The Commission in my view rightly observes that this criticism is concerned not so much with the definition of the market as with the determination of the existence of a dominant position. Furthermore the Commission in my view rightly points out — and Michelin NV does not deny this — that tyre dealers in the Netherlands cannot obtain sufficient continuous supplies of Michelin tyres outside the Netherlands (paragraph 34 of the decision) and that competition from foreign manufacturers in the Netherlands also comes from their local subsidiary companies whereas here again dealers cannot in practice obtain supplies from sources located abroad (Commission's defence). I would add that, even if dealers could obtain supplies direct from abroad, that does not necessarily mean that Michelin NV has no dominant position on the Netherlands market. As I have said, the relevant geographical market is not an independent concept but is connected with the dominant position whose existence must be proved and to that extent is a relative one. Depending on the case in point, the Commission is entitled to regard the relevant geographical market as being the market which in the circumstances of the case is the most useful in investigating the case at issue and especially in proving its allegation of the existence of a dominant position.

2.3 Summing-up

To sum up, then, the applicant's criticism regarding the definitions of the relevant product market and relevant geographical market contained in the decision cannot in my view be accepted.

3. The dominant position

On the question whether a dominant position ; exists, which the applicant denies, I can be quite brief. Michelin NV does not deny that from 1975 to 1980 it had a 57 to 65% share of the market for new Michelin lorry and bus tyres in the Netherlands which I also consider to be the relevant market (paragraph 35 of the decision). According to the judgments of the Court in Hoffmann-La Roche (cited above) and United Brands (Case 27/76 [1978] ECR 207), such a market share must certainly be regarded as sufficient evidence of the existence of a dominant position if at the same time there is a considerable difference from the market shares of the major competitors. This is the case in this instance.
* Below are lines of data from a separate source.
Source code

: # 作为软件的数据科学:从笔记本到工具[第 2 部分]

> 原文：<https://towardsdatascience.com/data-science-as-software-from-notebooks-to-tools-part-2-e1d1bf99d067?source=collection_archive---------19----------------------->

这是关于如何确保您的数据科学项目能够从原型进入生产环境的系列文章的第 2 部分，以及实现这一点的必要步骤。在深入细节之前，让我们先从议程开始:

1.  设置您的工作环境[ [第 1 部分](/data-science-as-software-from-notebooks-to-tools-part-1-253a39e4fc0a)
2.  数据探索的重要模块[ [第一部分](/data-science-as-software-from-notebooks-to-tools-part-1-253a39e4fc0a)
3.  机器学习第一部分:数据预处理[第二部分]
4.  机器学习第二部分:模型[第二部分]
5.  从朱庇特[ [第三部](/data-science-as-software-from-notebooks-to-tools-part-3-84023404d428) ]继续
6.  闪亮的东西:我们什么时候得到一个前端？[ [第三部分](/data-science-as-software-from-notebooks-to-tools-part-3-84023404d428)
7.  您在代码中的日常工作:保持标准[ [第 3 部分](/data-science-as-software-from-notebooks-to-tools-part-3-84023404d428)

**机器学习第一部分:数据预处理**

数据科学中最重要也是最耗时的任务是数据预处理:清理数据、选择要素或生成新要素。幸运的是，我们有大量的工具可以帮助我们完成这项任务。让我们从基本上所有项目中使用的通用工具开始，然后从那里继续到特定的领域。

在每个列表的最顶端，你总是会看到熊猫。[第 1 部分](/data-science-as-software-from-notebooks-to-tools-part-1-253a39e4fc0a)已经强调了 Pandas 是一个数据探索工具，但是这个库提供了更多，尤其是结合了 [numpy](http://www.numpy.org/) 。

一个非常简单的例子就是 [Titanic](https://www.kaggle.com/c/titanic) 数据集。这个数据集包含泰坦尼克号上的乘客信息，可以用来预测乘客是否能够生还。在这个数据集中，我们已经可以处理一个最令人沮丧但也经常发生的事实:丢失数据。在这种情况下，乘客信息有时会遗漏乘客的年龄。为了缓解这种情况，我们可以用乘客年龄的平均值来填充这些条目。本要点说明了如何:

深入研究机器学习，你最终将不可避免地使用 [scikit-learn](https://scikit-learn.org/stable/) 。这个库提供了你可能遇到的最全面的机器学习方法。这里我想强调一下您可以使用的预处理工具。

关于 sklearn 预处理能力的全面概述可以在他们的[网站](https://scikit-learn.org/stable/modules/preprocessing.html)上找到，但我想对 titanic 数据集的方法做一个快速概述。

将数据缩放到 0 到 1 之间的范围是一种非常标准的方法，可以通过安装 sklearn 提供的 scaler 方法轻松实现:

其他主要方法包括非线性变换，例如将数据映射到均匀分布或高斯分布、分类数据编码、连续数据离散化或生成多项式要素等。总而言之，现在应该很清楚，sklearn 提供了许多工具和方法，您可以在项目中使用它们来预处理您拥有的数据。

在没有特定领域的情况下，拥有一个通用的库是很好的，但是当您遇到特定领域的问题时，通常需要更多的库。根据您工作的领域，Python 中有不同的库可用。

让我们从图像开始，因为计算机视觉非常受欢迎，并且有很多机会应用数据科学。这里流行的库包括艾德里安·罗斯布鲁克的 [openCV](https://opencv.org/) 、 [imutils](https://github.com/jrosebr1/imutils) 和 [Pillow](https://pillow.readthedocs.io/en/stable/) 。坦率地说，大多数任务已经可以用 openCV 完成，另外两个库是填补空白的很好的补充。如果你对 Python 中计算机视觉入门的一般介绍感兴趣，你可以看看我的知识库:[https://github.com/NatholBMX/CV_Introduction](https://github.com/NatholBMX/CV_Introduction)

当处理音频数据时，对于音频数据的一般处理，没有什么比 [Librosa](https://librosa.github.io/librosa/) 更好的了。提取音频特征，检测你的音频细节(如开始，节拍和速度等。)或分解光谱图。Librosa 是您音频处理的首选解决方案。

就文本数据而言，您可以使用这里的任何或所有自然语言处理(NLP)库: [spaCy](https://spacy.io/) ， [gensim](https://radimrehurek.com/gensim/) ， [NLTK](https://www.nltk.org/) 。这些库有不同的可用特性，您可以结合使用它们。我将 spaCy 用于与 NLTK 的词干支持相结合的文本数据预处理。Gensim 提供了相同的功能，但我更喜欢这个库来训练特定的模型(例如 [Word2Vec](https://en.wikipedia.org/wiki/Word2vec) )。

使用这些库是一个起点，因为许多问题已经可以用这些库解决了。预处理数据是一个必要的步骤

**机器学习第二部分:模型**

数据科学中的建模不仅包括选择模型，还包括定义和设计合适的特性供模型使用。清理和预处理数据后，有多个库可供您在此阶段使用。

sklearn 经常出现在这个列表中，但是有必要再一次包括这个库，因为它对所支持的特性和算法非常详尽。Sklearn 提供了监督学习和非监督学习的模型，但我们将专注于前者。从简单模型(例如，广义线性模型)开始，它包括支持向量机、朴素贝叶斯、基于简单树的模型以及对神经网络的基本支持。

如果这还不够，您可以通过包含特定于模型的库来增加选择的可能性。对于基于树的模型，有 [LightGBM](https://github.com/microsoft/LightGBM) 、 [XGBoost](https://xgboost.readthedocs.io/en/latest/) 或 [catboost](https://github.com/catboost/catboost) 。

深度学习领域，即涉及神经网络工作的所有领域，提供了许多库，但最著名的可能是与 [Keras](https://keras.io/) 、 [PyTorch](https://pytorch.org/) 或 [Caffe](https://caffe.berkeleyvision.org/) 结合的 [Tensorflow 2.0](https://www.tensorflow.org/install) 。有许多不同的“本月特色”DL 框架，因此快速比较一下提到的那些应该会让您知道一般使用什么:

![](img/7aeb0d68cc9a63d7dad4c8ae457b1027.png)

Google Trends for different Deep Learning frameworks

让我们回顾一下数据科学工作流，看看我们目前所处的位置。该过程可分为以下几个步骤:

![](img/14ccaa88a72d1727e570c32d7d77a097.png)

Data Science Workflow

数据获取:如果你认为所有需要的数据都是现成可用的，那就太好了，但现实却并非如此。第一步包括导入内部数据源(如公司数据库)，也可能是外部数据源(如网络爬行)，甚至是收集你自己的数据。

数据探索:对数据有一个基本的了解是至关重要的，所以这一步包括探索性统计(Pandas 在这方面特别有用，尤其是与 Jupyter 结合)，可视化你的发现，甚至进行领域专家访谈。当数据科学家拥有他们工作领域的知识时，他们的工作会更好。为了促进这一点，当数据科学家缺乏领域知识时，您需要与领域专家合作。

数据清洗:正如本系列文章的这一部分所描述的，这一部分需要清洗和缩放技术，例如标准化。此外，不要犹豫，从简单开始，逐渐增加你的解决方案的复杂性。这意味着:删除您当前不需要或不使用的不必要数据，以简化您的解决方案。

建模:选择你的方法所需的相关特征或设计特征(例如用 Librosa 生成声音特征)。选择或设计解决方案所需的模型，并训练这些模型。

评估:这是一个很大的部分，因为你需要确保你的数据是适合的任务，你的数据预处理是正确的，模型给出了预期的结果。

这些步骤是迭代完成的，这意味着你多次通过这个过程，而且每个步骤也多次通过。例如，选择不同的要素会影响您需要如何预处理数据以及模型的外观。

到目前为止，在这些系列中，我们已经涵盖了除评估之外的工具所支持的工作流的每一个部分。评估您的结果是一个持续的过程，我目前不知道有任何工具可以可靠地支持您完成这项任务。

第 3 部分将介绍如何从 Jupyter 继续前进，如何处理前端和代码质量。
According to the figures given in paragraph 35 of the decision, which are not contested by Michelin NV, the market shares of its five major competitors ranged between some 4 and 8% only. This means, as is rightly added in the decision, that a dealer who does not stock Michelin tyres suffers a loss of commercial prestige and the survival of his business may be endangered. To quote from paragraph 39 of the decision in Hoffmann-La Roche:“Such a position does not preclude some competition... but enables the undertaking which profits by it, if not to determine, at least to have an appreciable influence on the conditions under which that competition will develop, and in any case to act largely in disregard of it...”. Furthermore, it is not in substance denied that like Hoffmann-La Roche Michelin NV has “a very extensive and highly specialized sales network” (paragraphs 42 of the judgment and 36 of the contested decision). The essential point here, and this is not denied by Michelin ŃV either, is that the absolute size of Michelin NV's sales network was substantially bigger than its competitors'. In view of all this, the additional argument advanced by the Commission to establish the existence of a dominant position is in fact no longer of decisive importance. This is also true of the Commission's other arguments based inter alia on the fact that Michelin NV's range of heavy tyres is wider than its competitors'.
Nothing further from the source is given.